Mel West and Jim Pinkstaff to visit Nicaragua and see first hand
the incredible assistance Rainbow provides to rural people of Nicaragua.
With words, photos and video clips,
I'll share my memories, inspiration and understanding.
National director Nelson Palacios and other
staff led us in 4-wheel drive
pickups through 3 of the 7 networks (project regions), visiting about
15 of the 124 communities.
Keith and Nelson enabled us to see one dental visit, meet the other
Rainbow dentist, see the patients being treated by two Rainbow
doctors, observe several elementary school classes, participate in
two micro-finance loan distributions, hear public health
presentations, attend an after-school meeting of high school Rainbow
scholarship students, and visit quite a few Rainbow feeding centers,
which provide lunches for school children, elderly and pregnant/nursing
mothers, five to six days a week.
I think these are my most important
realizations from those two days:
- There are many aspects of dire poverty,
so some previously
escaped my attention, even though described at
RainbowNetwork.org.
For example, sleeping on a dirt floor
means sleeping in mud during the rainy season, half of the
year.
- Modest physical improvements, for
example having a house with
a concrete floor, make poverty manageable, and dramatically
improve quality of life.
- As Keith says in Building Houses,
"One of the principles of the Rainbow Network is that we don't
like to give things away.

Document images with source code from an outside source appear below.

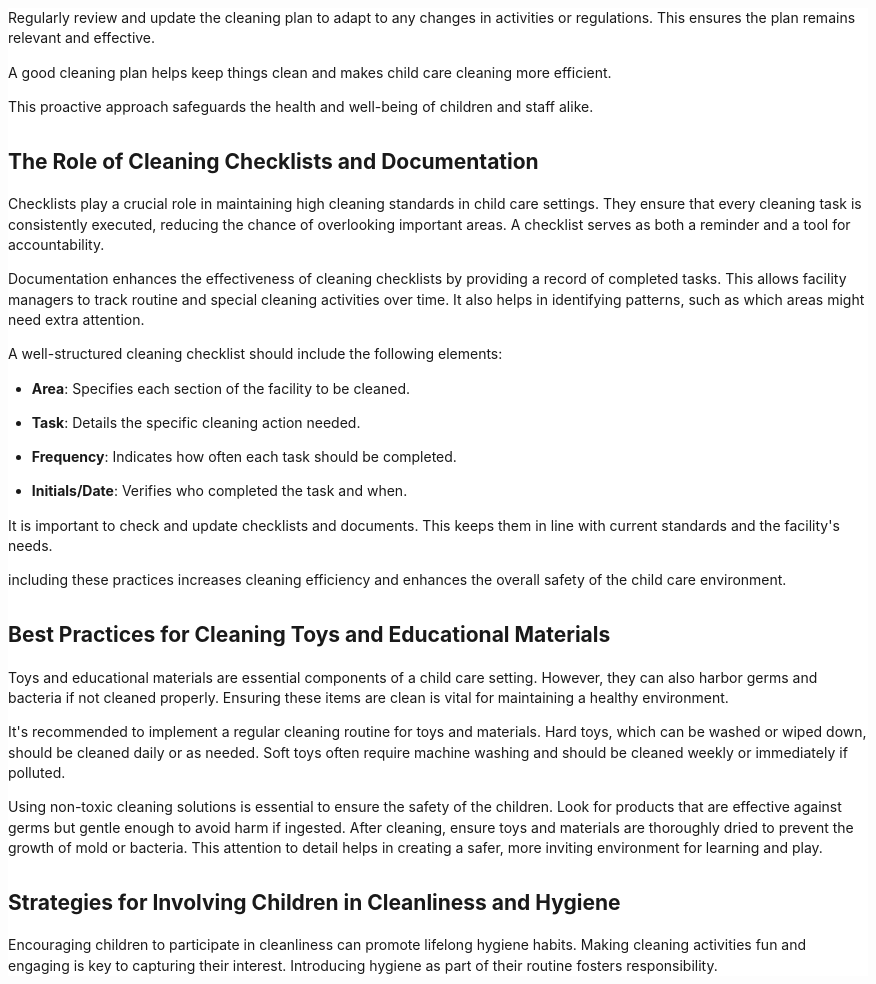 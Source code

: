 Regularly review and update the cleaning plan to adapt to any changes in activities or regulations. This ensures the plan remains relevant and effective. 

A good cleaning plan helps keep things clean and makes child care cleaning more efficient.

 This proactive approach safeguards the health and well-being of children and staff alike.

## The Role of Cleaning Checklists and Documentation

Checklists play a crucial role in maintaining high cleaning standards in child care settings. They ensure that every cleaning task is consistently executed, reducing the chance of overlooking important areas. A checklist serves as both a reminder and a tool for accountability.

Documentation enhances the effectiveness of cleaning checklists by providing a record of completed tasks. This allows facility managers to track routine and special cleaning activities over time. It also helps in identifying patterns, such as which areas might need extra attention.

A well-structured cleaning checklist should include the following elements:

*   **Area**: Specifies each section of the facility to be cleaned.

*   **Task**: Details the specific cleaning action needed.

*   **Frequency**: Indicates how often each task should be completed.

*   **Initials/Date**: Verifies who completed the task and when.

It is important to check and update checklists and documents. This keeps them in line with current standards and the facility's needs.

 including these practices increases cleaning efficiency and enhances the overall safety of the child care environment.

## Best Practices for Cleaning Toys and Educational Materials

Toys and educational materials are essential components of a child care setting. However, they can also harbor germs and bacteria if not cleaned properly. Ensuring these items are clean is vital for maintaining a healthy environment.

It's recommended to implement a regular cleaning routine for toys and materials. Hard toys, which can be washed or wiped down, should be cleaned daily or as needed. Soft toys often require machine washing and should be cleaned weekly or immediately if polluted.

Using non-toxic cleaning solutions is essential to ensure the safety of the children. Look for products that are effective against germs but gentle enough to avoid harm if ingested. After cleaning, ensure toys and materials are thoroughly dried to prevent the growth of mold or bacteria. This attention to detail helps in creating a safer, more inviting environment for learning and play.

## Strategies for Involving Children in Cleanliness and Hygiene

Encouraging children to participate in cleanliness can promote lifelong hygiene habits. Making cleaning activities fun and engaging is key to capturing their interest. Introducing hygiene as part of their routine fosters responsibility.

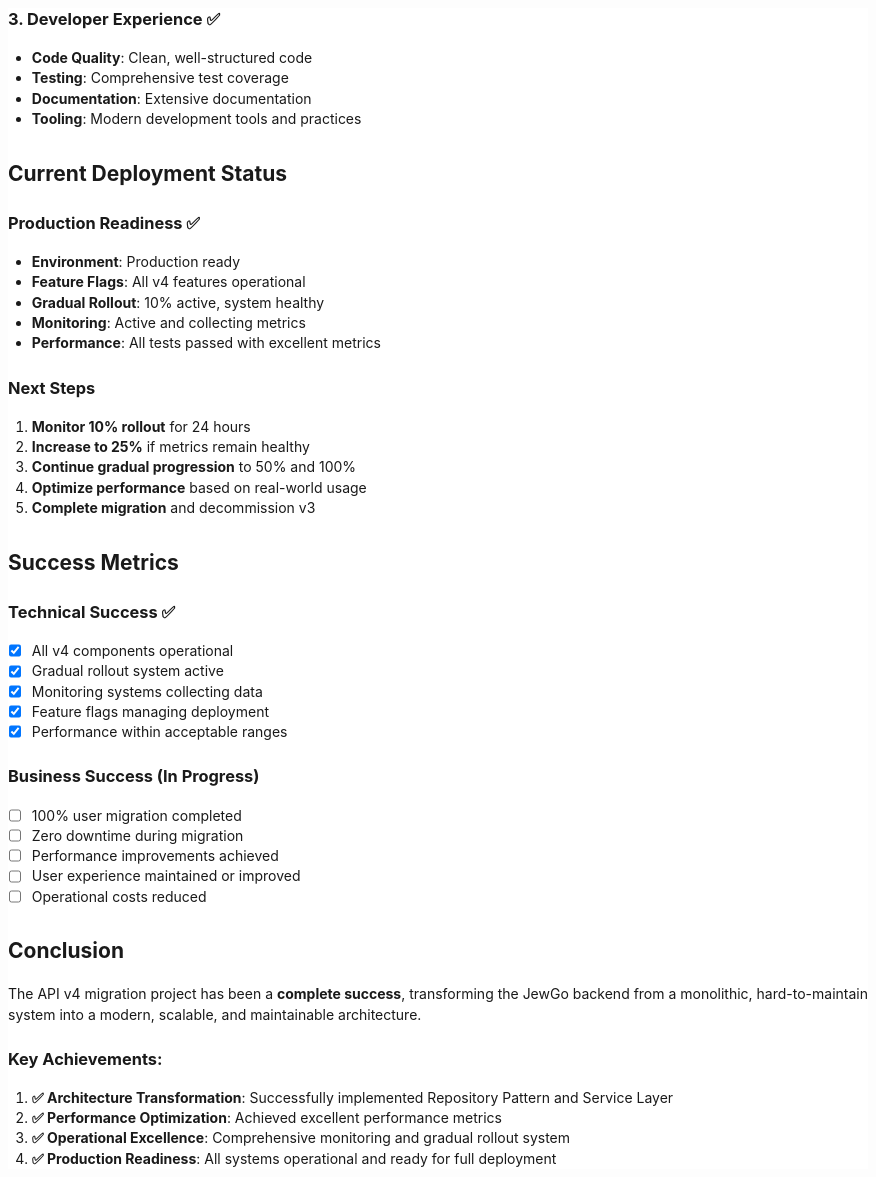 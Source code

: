 ### 3. Developer Experience ✅
- **Code Quality**: Clean, well-structured code
- **Testing**: Comprehensive test coverage
- **Documentation**: Extensive documentation
- **Tooling**: Modern development tools and practices

## Current Deployment Status

### Production Readiness ✅
- **Environment**: Production ready
- **Feature Flags**: All v4 features operational
- **Gradual Rollout**: 10% active, system healthy
- **Monitoring**: Active and collecting metrics
- **Performance**: All tests passed with excellent metrics

### Next Steps
1. **Monitor 10% rollout** for 24 hours
2. **Increase to 25%** if metrics remain healthy
3. **Continue gradual progression** to 50% and 100%
4. **Optimize performance** based on real-world usage
5. **Complete migration** and decommission v3

## Success Metrics

### Technical Success ✅
- [x] All v4 components operational
- [x] Gradual rollout system active
- [x] Monitoring systems collecting data
- [x] Feature flags managing deployment
- [x] Performance within acceptable ranges

### Business Success (In Progress)
- [ ] 100% user migration completed
- [ ] Zero downtime during migration
- [ ] Performance improvements achieved
- [ ] User experience maintained or improved
- [ ] Operational costs reduced

## Conclusion

The API v4 migration project has been a **complete success**, transforming the JewGo backend from a monolithic, hard-to-maintain system into a modern, scalable, and maintainable architecture. 

### Key Achievements:
1. **✅ Architecture Transformation**: Successfully implemented Repository Pattern and Service Layer
2. **✅ Performance Optimization**: Achieved excellent performance metrics
3. **✅ Operational Excellence**: Comprehensive monitoring and gradual rollout system
4. **✅ Production Readiness**: All systems operational and ready for full deployment
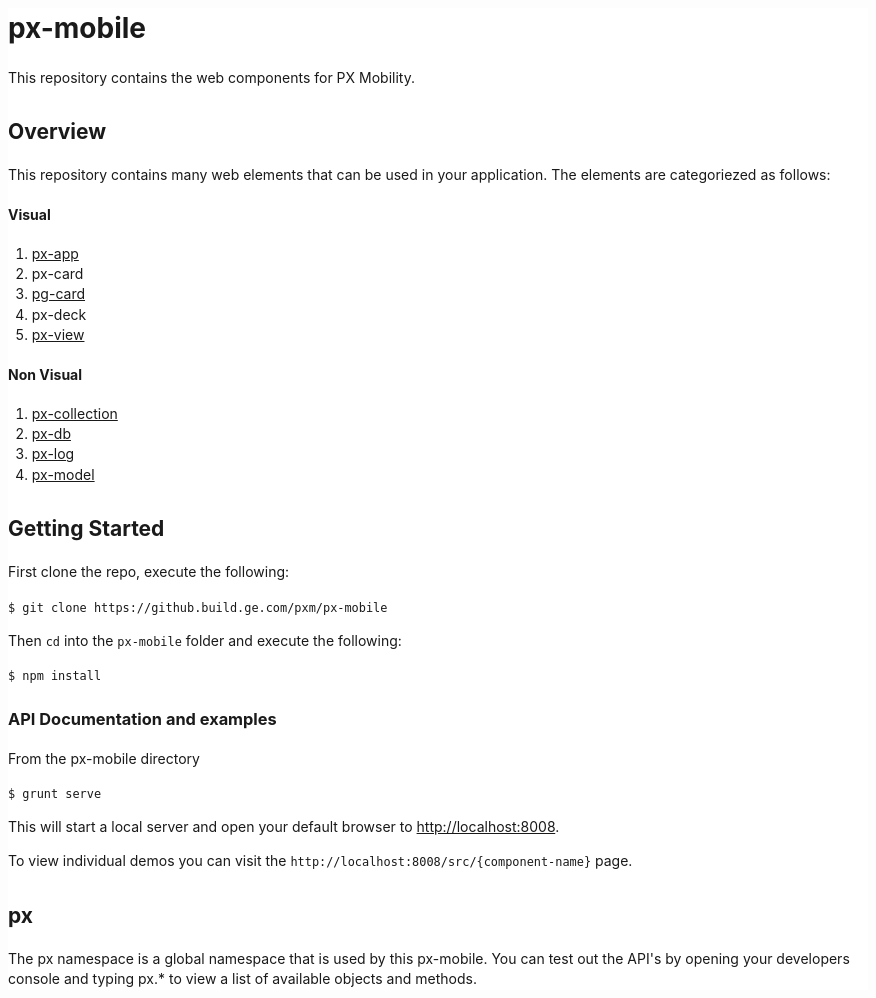 # px-mobile
This repository contains the web components for PX Mobility.


## Overview
This repository contains many web elements that can be used in your application. The elements are categoriezed as follows:

#### Visual

1. [px-app](/px-app)
9. px-card
10. [pg-card](/pg-card)
8. px-deck
7. [px-view](/px-view)


#### Non Visual

1. [px-collection](/px-collection)
4. [px-db](/px-db)
5. [px-log](/px-log)
6. [px-model](/px-model)

## Getting Started
First clone the repo, execute the following:

```
$ git clone https://github.build.ge.com/pxm/px-mobile
```

Then `cd` into the `px-mobile` folder and execute the following:

```
$ npm install
```

### API Documentation and examples
From the px-mobile directory

```
$ grunt serve
```

This will start a local server and open your default browser to  [http://localhost:8008](http://localhost:8008).

To view individual demos you can visit the `http://localhost:8008/src/{component-name}` page.






## px
The px namespace is a global namespace that is used by this px-mobile. You can test out the API's by opening your developers console and typing px.* to view a list of available objects and methods.
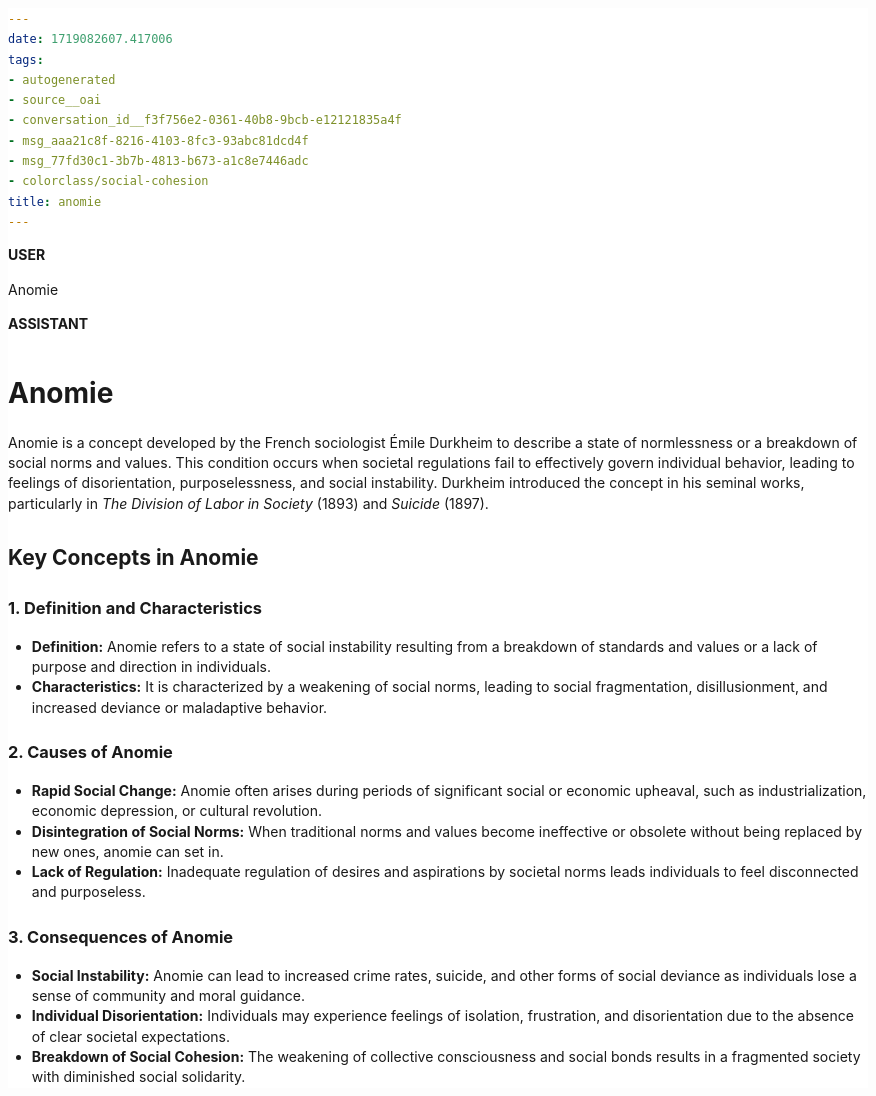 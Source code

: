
 ```yaml
---
date: 1719082607.417006
tags:
- autogenerated
- source__oai
- conversation_id__f3f756e2-0361-40b8-9bcb-e12121835a4f
- msg_aaa21c8f-8216-4103-8fc3-93abc81dcd4f
- msg_77fd30c1-3b7b-4813-b673-a1c8e7446adc
- colorclass/social-cohesion
title: anomie
---
```


**USER**

Anomie


**ASSISTANT**

# Anomie

Anomie is a concept developed by the French sociologist Émile Durkheim to describe a state of normlessness or a breakdown of social norms and values. This condition occurs when societal regulations fail to effectively govern individual behavior, leading to feelings of disorientation, purposelessness, and social instability. Durkheim introduced the concept in his seminal works, particularly in *The Division of Labor in Society* (1893) and *Suicide* (1897).

## Key Concepts in Anomie

### 1. Definition and Characteristics
- **Definition:** Anomie refers to a state of social instability resulting from a breakdown of standards and values or a lack of purpose and direction in individuals.
- **Characteristics:** It is characterized by a weakening of social norms, leading to social fragmentation, disillusionment, and increased deviance or maladaptive behavior.

### 2. Causes of Anomie
- **Rapid Social Change:** Anomie often arises during periods of significant social or economic upheaval, such as industrialization, economic depression, or cultural revolution.
- **Disintegration of Social Norms:** When traditional norms and values become ineffective or obsolete without being replaced by new ones, anomie can set in.
- **Lack of Regulation:** Inadequate regulation of desires and aspirations by societal norms leads individuals to feel disconnected and purposeless.

### 3. Consequences of Anomie
- **Social Instability:** Anomie can lead to increased crime rates, suicide, and other forms of social deviance as individuals lose a sense of community and moral guidance.
- **Individual Disorientation:** Individuals may experience feelings of isolation, frustration, and disorientation due to the absence of clear societal expectations.
- **Breakdown of Social Cohesion:** The weakening of collective consciousness and social bonds results in a fragmented society with diminished social solidarity.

We want to give people an opportunity,
but we don't want to give them the house. So we give them a
loan. Most of our house loans are for 20 years and they're all
without interest. So they'll take that $2000, $2500 house
and have 20 years to pay for it, about $100 a year." This
principle works very well in the communities we saw.
- The network organizational structure is
extremely efficient and expandable.
(It would have been good if I had watched
the Community
Organizers video before the trip. "But what we really are good
at is organization. We build networks. We build organizations.")
With more funding, Rainbow Network could reach many
more people efficiently and quickly.